KUTU BUKU
Oh! Nanar kupandangi tumpukan buku yang ada di dalam rak kecil berbahan rotan di sudut kamarku. Judulnya hampir mencapai 100 buku. Mulai dari buku sastra, filsafat, buku keagamaan, buku puisi, novel, kumpulan cerpen, hingga primbon berbahasa Jawa. Semuanya campur aduk jadi satu tanpa pernah aku tata.
Aku lupa, entah sudah berapa lama aku tak sempat menyentuh koleksi bukuku itu. Tahu-tahu semua kumpulan bukuku itu terlihat sudah berdebu. Bahkan ada pula sarang laba-laba yang membentuk jaring-jaring kekalutan. Mungkin laba-laba itu ingin menggambarkan kekalutan hidup manusia lewat ungkapan jaringnya.
Dulu, sempat orang-orang di sekitarku memberi julukan padaku sebagai kutu buku. Karena sepanjang waktuku sebagian besar kupakai untuk membaca. Saat itu, aku masih meyakini pepatah kuno yang mengatakan bahwa buku adalah jendela dunia.
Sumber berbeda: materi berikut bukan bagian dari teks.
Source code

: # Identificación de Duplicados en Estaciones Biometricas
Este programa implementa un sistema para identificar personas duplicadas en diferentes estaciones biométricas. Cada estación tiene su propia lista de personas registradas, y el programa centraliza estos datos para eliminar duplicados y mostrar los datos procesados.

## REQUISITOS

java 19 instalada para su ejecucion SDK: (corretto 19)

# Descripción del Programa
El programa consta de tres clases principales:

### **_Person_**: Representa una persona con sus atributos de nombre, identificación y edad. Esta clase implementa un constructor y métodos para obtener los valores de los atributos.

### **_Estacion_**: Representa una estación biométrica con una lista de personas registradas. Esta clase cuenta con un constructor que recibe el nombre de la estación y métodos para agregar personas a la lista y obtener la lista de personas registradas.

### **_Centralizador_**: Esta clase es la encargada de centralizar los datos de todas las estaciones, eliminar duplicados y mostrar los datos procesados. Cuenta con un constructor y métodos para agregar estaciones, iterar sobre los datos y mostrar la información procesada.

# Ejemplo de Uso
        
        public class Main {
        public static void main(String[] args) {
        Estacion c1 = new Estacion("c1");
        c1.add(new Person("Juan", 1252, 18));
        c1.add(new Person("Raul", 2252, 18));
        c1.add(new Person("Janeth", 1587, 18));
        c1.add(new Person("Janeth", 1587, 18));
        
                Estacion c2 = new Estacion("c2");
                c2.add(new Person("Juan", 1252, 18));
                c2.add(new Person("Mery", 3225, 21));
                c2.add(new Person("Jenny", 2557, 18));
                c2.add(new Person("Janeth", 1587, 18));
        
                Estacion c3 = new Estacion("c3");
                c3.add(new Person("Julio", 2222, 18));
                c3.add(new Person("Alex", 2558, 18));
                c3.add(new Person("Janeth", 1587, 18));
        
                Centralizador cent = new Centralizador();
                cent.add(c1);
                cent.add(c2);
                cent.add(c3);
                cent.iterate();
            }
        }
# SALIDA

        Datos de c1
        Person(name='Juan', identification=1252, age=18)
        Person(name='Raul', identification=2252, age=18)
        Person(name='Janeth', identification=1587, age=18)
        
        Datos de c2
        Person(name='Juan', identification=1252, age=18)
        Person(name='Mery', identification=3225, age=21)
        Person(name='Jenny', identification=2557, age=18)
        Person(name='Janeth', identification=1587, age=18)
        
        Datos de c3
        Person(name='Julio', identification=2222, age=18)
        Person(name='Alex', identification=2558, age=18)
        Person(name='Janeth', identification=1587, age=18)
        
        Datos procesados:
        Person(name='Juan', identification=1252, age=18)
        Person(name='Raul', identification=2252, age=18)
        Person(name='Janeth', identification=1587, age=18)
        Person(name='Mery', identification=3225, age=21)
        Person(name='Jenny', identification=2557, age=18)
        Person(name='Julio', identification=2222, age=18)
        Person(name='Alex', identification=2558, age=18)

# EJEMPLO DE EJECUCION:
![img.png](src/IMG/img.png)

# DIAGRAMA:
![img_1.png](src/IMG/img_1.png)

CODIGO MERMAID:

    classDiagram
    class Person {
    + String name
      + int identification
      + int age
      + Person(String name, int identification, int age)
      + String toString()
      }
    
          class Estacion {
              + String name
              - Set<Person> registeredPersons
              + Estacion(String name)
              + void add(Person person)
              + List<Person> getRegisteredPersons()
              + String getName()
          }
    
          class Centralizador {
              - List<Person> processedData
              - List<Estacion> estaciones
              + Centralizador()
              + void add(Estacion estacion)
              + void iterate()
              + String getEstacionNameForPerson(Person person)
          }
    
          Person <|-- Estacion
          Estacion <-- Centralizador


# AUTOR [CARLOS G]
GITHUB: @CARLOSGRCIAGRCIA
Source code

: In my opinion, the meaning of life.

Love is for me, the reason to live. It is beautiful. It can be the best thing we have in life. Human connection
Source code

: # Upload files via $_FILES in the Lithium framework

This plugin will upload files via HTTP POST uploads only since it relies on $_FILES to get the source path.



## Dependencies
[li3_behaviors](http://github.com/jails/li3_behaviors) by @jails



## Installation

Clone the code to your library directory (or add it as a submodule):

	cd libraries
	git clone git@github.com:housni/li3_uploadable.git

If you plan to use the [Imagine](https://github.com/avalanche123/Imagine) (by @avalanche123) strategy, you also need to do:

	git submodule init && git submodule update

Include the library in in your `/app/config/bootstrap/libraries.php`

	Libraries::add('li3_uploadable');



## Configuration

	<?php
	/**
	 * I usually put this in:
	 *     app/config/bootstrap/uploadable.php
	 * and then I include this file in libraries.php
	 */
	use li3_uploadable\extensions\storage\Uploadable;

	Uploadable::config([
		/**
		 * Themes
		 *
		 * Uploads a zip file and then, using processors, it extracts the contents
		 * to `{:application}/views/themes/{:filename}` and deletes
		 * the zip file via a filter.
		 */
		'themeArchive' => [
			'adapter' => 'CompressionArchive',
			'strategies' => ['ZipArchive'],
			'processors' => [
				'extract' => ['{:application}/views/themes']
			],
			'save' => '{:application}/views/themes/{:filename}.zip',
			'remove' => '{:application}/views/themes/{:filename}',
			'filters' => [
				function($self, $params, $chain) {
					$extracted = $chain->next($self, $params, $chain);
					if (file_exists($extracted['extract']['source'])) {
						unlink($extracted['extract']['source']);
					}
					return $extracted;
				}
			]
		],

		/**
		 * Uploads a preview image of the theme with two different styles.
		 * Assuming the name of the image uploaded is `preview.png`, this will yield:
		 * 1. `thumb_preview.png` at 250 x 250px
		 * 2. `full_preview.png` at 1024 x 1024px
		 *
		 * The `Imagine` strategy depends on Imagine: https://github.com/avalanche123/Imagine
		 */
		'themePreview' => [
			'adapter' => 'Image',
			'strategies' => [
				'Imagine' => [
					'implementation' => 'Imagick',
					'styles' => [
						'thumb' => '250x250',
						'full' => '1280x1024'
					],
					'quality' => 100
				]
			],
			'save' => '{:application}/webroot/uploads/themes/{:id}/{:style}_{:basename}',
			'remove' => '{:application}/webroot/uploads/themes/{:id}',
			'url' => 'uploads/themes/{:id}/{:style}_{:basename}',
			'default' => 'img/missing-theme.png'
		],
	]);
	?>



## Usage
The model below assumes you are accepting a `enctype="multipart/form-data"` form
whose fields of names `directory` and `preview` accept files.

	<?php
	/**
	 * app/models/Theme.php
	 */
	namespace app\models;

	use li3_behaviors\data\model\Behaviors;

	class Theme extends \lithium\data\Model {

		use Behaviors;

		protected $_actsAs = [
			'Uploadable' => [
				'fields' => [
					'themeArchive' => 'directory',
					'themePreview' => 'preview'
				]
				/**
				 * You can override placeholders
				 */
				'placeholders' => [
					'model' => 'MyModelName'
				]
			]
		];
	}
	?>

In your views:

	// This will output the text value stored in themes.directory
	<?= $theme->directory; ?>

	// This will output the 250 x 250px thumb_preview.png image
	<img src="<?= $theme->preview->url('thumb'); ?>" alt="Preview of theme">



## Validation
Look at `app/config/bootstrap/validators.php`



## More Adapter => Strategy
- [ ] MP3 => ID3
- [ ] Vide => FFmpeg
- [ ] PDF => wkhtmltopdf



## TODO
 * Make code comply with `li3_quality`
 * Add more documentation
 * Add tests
Dari buku-buku yang telah kubaca, kudapati banyak kata-kata bermakna yang bisa kupakai sebagai dasar untuk merangkai kalimat guna menyusun sebuah cerita.
Tapi sekarang, jendela dunia itu telah bergeser ke google. Tak ada lagi orang berminat untuk sekedar melirik buku. Apalagi untuk membacanya, wah langka! Orang lebih suka baca status dan berita di media social tanpa peduli yang dibacanya itu hoax atau fakta.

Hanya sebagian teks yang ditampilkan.